Lehr has been collected by major institutions across the U.S., including the Smithsonian Museum of American Art (Washington), the Getty Museum Research Center (Los Angeles), the Boca Raton Museum of Art, the Perez Art Museum Miami, the Frances Lehman Loeb Art Center (NY), the Margulies Collection, the Mennello Museum of American Art, MOCA North Miami, the Jewish Museum of Florida-FIU, and the Orlando Museum of Art. Her work is in the private collections of Elie and Marion Wiesel, Jane and Morley Safer, and Judy Pfaff, among others. She is included in the Leonard Lauder Corporate Collection in New York. Thirty of her paintings were commissioned for the collection of Mount Sinai Hospital. Her work can be seen in American Embassies around the world and is permanently on view in the Sloan Kettering Memorial Center.

Her nature-based work encompasses painting, sculpture, and video.

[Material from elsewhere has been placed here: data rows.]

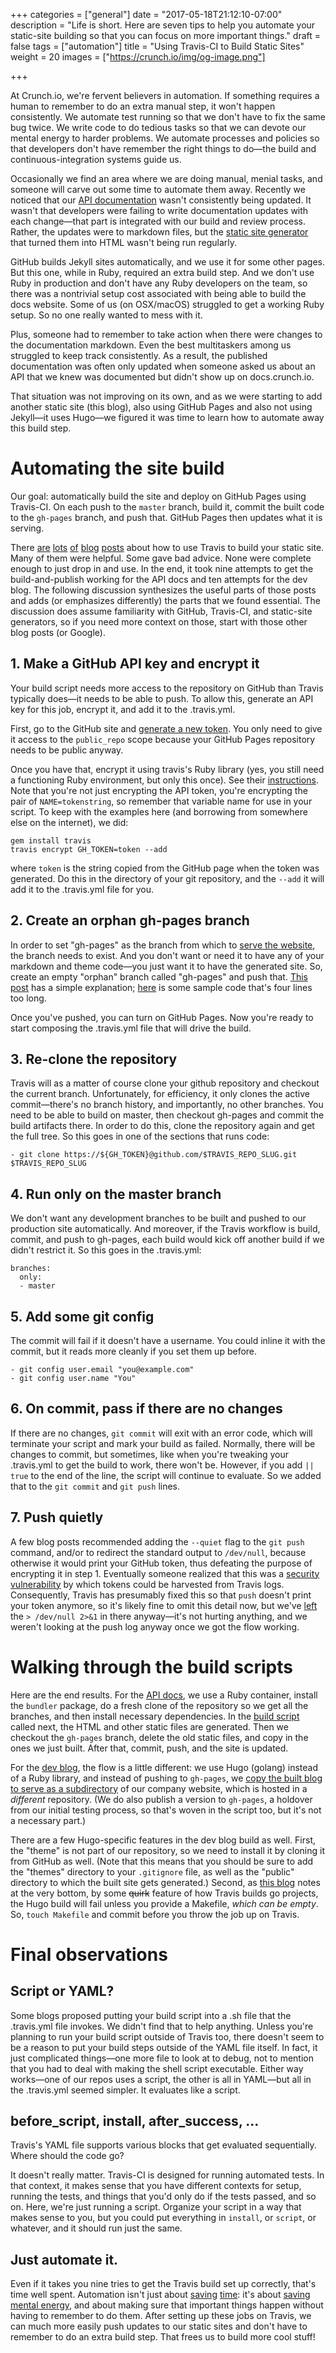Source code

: +++
categories = ["general"]
date = "2017-05-18T21:12:10-07:00"
description = "Life is short. Here are seven tips to help you automate your static-site building so that you can focus on more important things."
draft = false
tags = ["automation"]
title = "Using Travis-CI to Build Static Sites"
weight = 20
images = ["https://crunch.io/img/og-image.png"]

+++

At Crunch.io, we're fervent believers in automation. If something requires a human to remember to do an extra manual step, it won't happen consistently. We automate test running so that we don't have to fix the same bug twice. We write code to do tedious tasks so that we can devote our mental energy to harder problems. We automate processes and policies so that developers don't have remember the right things to do—the build and continuous-integration systems guide us.

Occasionally we find an area where we are doing manual, menial tasks, and someone will carve out some time to automate them away. Recently we noticed that our [API documentation](http://docs.crunch.io) wasn't consistently being updated. It wasn't that developers were failing to write documentation updates with each change—that part is integrated with our build and review process. Rather, the updates were to markdown files, but the [static site generator](https://github.com/lord/slate) that turned them into HTML wasn't being run regularly.

GitHub builds Jekyll sites automatically, and we use it for some other pages. But this one, while in Ruby, required an extra build step. And we don't use Ruby in production and don't have any Ruby developers on the team, so there was a nontrivial setup cost associated with being able to build the docs website. Some of us (on OSX/macOS) struggled to get a working Ruby setup. So no one really wanted to mess with it.

Plus, someone had to remember to take action when there were changes to the documentation markdown. Even the best multitaskers among us struggled to keep track consistently. As a result, the published documentation was often only updated when someone asked us about an API that we knew was documented but didn't show up on docs.crunch.io.

That situation was not improving on its own, and as we were starting to add another static site (this blog), also using GitHub Pages and also not using Jekyll—it uses Hugo—we figured it was time to learn how to automate away this build step.

# Automating the site build

Our goal: automatically build the site and deploy on GitHub Pages using Travis-CI. On each push to the `master` branch, build it, commit the built code to the `gh-pages` branch, and push that. GitHub Pages then updates what it is serving.

There [are](https://blog.christophvoigt.com/setting-up-hugo-with-github-pages/) [lots](http://speps.github.io/articles/hugo-setup/) [of](http://rcoedo.com/post/hugo-static-site-generator/) [blog](https://pghalliday.com/github/ssh/travis-ci/2014/09/19/auto-build-and-deploy-github-pages-with-travis-ci.html) [posts](https://www.metachris.com/2017/04/continuous-deployment-hugo---travis-ci--github-pages/) about how to use Travis to build your static site. Many of them were helpful. Some gave bad advice. None were complete enough to just drop in and use. In the end, it took nine attempts to get the build-and-publish working for the API docs and ten attempts for the dev blog. The following discussion synthesizes the useful parts of those posts and adds (or emphasizes differently) the parts that we found essential. The discussion does assume familiarity with GitHub, Travis-CI, and static-site generators, so if you need more context on those, start with those other blog posts (or Google).

## 1. Make a GitHub API key and encrypt it

Your build script needs more access to the repository on GitHub than Travis typically does—it needs to be able to push. To allow this, generate an API key for this job, encrypt it, and add it to the .travis.yml.

First, go to the GitHub site and [generate a new token](https://github.com/settings/tokens). You only need to give it access to the `public_repo` scope because your GitHub Pages repository needs to be public anyway.

Once you have that, encrypt it using travis's Ruby library (yes, you still need a functioning Ruby environment, but only this once). See their [instructions](https://docs.travis-ci.com/user/encryption-keys/). Note that you're not just encrypting the API token, you're encrypting the pair of `NAME=tokenstring`, so remember that variable name for use in your script. To keep with the examples here (and borrowing from somewhere else on the internet), we did:

    gem install travis
    travis encrypt GH_TOKEN=token --add

where `token` is the string copied from the GitHub page when the token was generated. Do this in the directory of your git repository, and the `--add` it will add it to the .travis.yml file for you.

## 2. Create an orphan gh-pages branch

In order to set "gh-pages" as the branch from which to [serve the website](https://help.github.com/articles/configuring-a-publishing-source-for-github-pages/), the branch needs to exist. And you don't want or need it to have any of your markdown and theme code—you just want it to have the generated site. So, create an empty "orphan" branch called "gh-pages" and push that. [This post](http://www.bitflop.dk/tutorials/how-to-create-a-new-and-empty-branch-in-git.html) has a simple explanation; [here](https://gist.github.com/seanbuscay/5877413) is some sample code that's four lines too long.

Once you've pushed, you can turn on GitHub Pages. Now you're ready to start composing the .travis.yml file that will drive the build.

## 3. Re-clone the repository

Travis will as a matter of course clone your github repository and checkout the current branch. Unfortunately, for efficiency, it only clones the active commit—there's no branch history, and importantly, no other branches. You need to be able to build on master, then checkout gh-pages and commit the build artifacts there. In order to do this, clone the repository again and get the full tree. So this goes in one of the sections that runs code:

    - git clone https://${GH_TOKEN}@github.com/$TRAVIS_REPO_SLUG.git $TRAVIS_REPO_SLUG

## 4. Run only on the master branch

We don't want any development branches to be built and pushed to our production site automatically. And moreover, if the Travis workflow is build, commit, and push to gh-pages, each build would kick off another build if we didn't restrict it. So this goes in the .travis.yml:

    branches:
      only:
      - master

## 5. Add some git config

The commit will fail if it doesn't have a username. You could inline it with the commit, but it reads more cleanly if you set them up before.

    - git config user.email "you@example.com"
    - git config user.name "You"

## 6. On commit, pass if there are no changes

If there are no changes, `git commit` will exit with an error code, which will terminate your script and mark your build as failed. Normally, there will be changes to commit, but sometimes, like when you're tweaking your .travis.yml to get the build to work, there won't be. However, if you add `|| true` to the end of the line, the script will continue to evaluate. So we added that to the `git commit` and `git push` lines.

## 7. Push quietly

A few blog posts recommended adding the `--quiet` flag to the `git push` command, and/or to redirect the standard output to `/dev/null`, because otherwise it would print your GitHub token, thus defeating the purpose of encrypting it in step 1. Eventually someone realized that this was a [security vulnerability](https://blog.travis-ci.com/2017-05-08-security-advisory) by which tokens could be harvested from Travis logs. Consequently, Travis has presumably fixed this so that `push` doesn't print your token anymore, so it's likely fine to omit this detail now, but we've [left](https://github.com/Crunch-io/clatter/blob/master/.travis.yml#L31) the `> /dev/null 2>&1` in there anyway—it's not hurting anything, and we weren't looking at the push log anyway once we got the flow working.

# Walking through the build scripts

Here are the end results. For the [API docs](https://github.com/Crunch-io/apidocs/blob/master/.travis.yml), we use a Ruby container, install the `bundler` package, do a fresh clone of the repository so we get all the branches, and then install necessary dependencies. In the [build script](https://github.com/Crunch-io/apidocs/blob/master/build.sh) called next, the HTML and other static files are generated. Then we checkout the `gh-pages` branch, delete the old static files, and copy in the ones we just built. After that, commit, push, and the site is updated.

For the [dev blog](https://github.com/Crunch-io/clatter/blob/master/.travis.yml), the flow is a little different: we use Hugo (golang) instead of a Ruby library, and instead of pushing to `gh-pages`, we [copy the built blog to serve as a subdirectory](https://github.com/Crunch-io/clatter/blob/master/.travis.yml#L19-L21) of our company website, which is hosted in a _different_ repository. (We do also publish a version to `gh-pages`, a holdover from our initial testing process, so that's woven in the script too, but it's not a necessary part.)

There are a few Hugo-specific features in the dev blog build as well. First, the "theme" is not part of our repository, so we need to install it by cloning it from GitHub as well. (Note that this means that you should be sure to add the "themes" directory to your `.gitignore` file, as well as the "public" directory to which the built site gets generated.) Second, as [this blog](http://rcoedo.com/post/hugo-static-site-generator/) notes at the very bottom, by some ~~quirk~~ feature of how Travis builds go projects, the Hugo build will fail unless you provide a Makefile, _which can be empty_. So, `touch Makefile` and commit before you throw the job up on Travis.

# Final observations

## Script or YAML?

Some blogs proposed putting your build script into a .sh file that the .travis.yml file invokes. We didn't find that to help anything. Unless you're planning to run your build script outside of Travis too, there doesn't seem to be a reason to put your build steps outside of the YAML file itself. In fact, it just complicated things—one more file to look at to debug, not to mention that you had to deal with making the shell script executable. Either way works—one of our repos uses a script, the other is all in YAML—but all in the .travis.yml seemed simpler. It evaluates like a script.

## before_script, install, after_success, ...

Travis's YAML file supports various blocks that get evaluated sequentially. Where should the code go?

It doesn't really matter. Travis-CI is designed for running automated tests. In that context, it makes sense that you have different contexts for setup, running the tests, and things that you'd only do if the tests passed, and so on. Here, we're just running a script. Organize your script in a way that makes sense to you, but you could put everything in `install`, or `script`, or whatever, and it should run just the same.

## Just automate it.

Even if it takes you nine tries to get the Travis build set up correctly, that's time well spent. Automation isn't just about [saving](https://xkcd.com/1319/) [time](https://xkcd.com/1205/): it's about [saving mental energy](https://www.johndcook.com/blog/2015/12/22/automate-to-save-mental-energy-not-time/), and about making sure that important things happen without having to remember to do them. After setting up these jobs on Travis, we can much more easily push updates to our static sites and don't have to remember to do an extra build step. That frees us to build more cool stuff!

She uses nontraditional media such as gunpowder, fire, fuses, Japanese paper, dyes, and welded steel. Lehr is known for igniting and exploding fuses to create lines of fire across her paintings. In the 1950s, Lehr studied and worked in New York as an artist, where she met some of America’s most prominent masters including: Joan Mitchell, Lee Krasner, and Helen Frankenthaler. Lehr studied with James Brooks, Ludwig Sander, Robert Motherwell, and within the Hans Hofmann circle. She was selected in 1969 by Buckminster Fuller, as one of only two artists, to participate in his World Game Project about sustainability and his groundbreaking “Spaceship Earth” concept which preceded the world's very first Earth Day. Lehr’s video installation, V1 V3, was exhibited at the New Museum, New York. She was the recipient of the Vizcaya Museum Lost Spaces Commission, where she was commissioned to create a site-specific installation for Vizcaya Museum and Gardens as part of the Museum’s centennial celebrations.